Bir bayram kuşluğunda, Mina Vadisi'ndeki muaysım tünelinde 1990 yılı hac faciası olarak yaşanan facianın tanığı olan yazar, anlamlı bir hayatı ve onun ardından gelen güzel bir sonu bu romanda ölümsüzleştiriyor.
Dağardı'lı bir yetim olan Reşit'in yüreklere dokunan hayat hikayesini ben çok beğendim. Önceleri dayısının himayesinde, daha sonra bir nalbant çırağı olup azim ve başarı dolu bir serüvenle mimar olan kahramanımız bizlere çıkaracağımız nice dersler veriyor.
Sabiha hanımla devam ettiği hayat hikayesi, bir kız bir erkek evlatla beraber bir damat bir gelin daha sonra iki güzel torunla büyüyen bir aile oluyor. Ve o kutlu beldede hacı olduktan sonra anlamlı bir son buluyor.
Severek okuyacağınıza inandığım roman sizlerden dualarınızı, fatihalarınızı bekleyen nice hayatı içinde barındırıyor...
Duayla kalın, vesselam...
Tamirci Mahmut Usta için yapılan umre tamamlanınca mimar derin bir nefes aldı, kendisine bu vefa duygusunu veren Allah'a şöyle hamd etti:
- Allah'ım! Vechinin celâline ve saltanatının azametine yaraşır şekilde sana hamdolsun.

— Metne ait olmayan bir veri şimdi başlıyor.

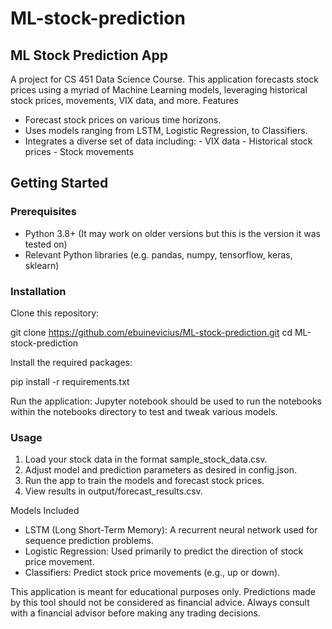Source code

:# ML-stock-prediction
## ML Stock Prediction App

A project for CS 451 Data Science Course. This application forecasts stock prices using a myriad of Machine Learning models, leveraging historical stock prices, movements, VIX data, and more.
Features

- Forecast stock prices on various time horizons.
- Uses models ranging from LSTM, Logistic Regression, to Classifiers.
- Integrates a diverse set of data including:
        - VIX data
        - Historical stock prices
        - Stock movements

## Getting Started
### Prerequisites

- Python 3.8+ (It may work on older versions but this is the version it was tested on)
- Relevant Python libraries (e.g. pandas, numpy, tensorflow, keras, sklearn)

### Installation
Clone this repository:

git clone https://github.com/ebuinevicius/ML-stock-prediction.git
cd ML-stock-prediction

Install the required packages:

pip install -r requirements.txt

Run the application:
Jupyter notebook should be used to run the notebooks within the notebooks directory to test and tweak various models.

### Usage
1. Load your stock data in the format sample_stock_data.csv.
2. Adjust model and prediction parameters as desired in config.json.
3. Run the app to train the models and forecast stock prices.
4. View results in output/forecast_results.csv.

Models Included

- LSTM (Long Short-Term Memory): A recurrent neural network used for sequence prediction problems.
- Logistic Regression: Used primarily to predict the direction of stock price movement.
- Classifiers: Predict stock price movements (e.g., up or down).


This application is meant for educational purposes only. Predictions made by this tool should not be considered as financial advice. Always consult with a financial advisor before making any trading decisions.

- Ecdadımızın hissiselim ve zevkiselim sahibi olduğu şu revaklardan ve onların üzerine oturtulan zarif kubbelerden ne güzel anlaşılıyor, dedi. Bedevinin bu yüksek idraki anlamasını bekleyemezsin. Köylülük azizim, şu mukaddes evin önüne kadar dayanmış. Param var, öyleyse yaparım anlayışı ne ucubelerin hayat bulmasını sağlamış, aklım almıyor. Adamların mimarisi, kendileri gibi dört köşe! Ne bir incelik, ne de bir saygı izi var. Onların diktiği revakların üzerinde tavaf edenler, neredeyse Kâbe'nin içini görüyorlar. Sen çık, yirmi metre yukarıdan Kâbe'yi tavaf et, olacak iş mi bu?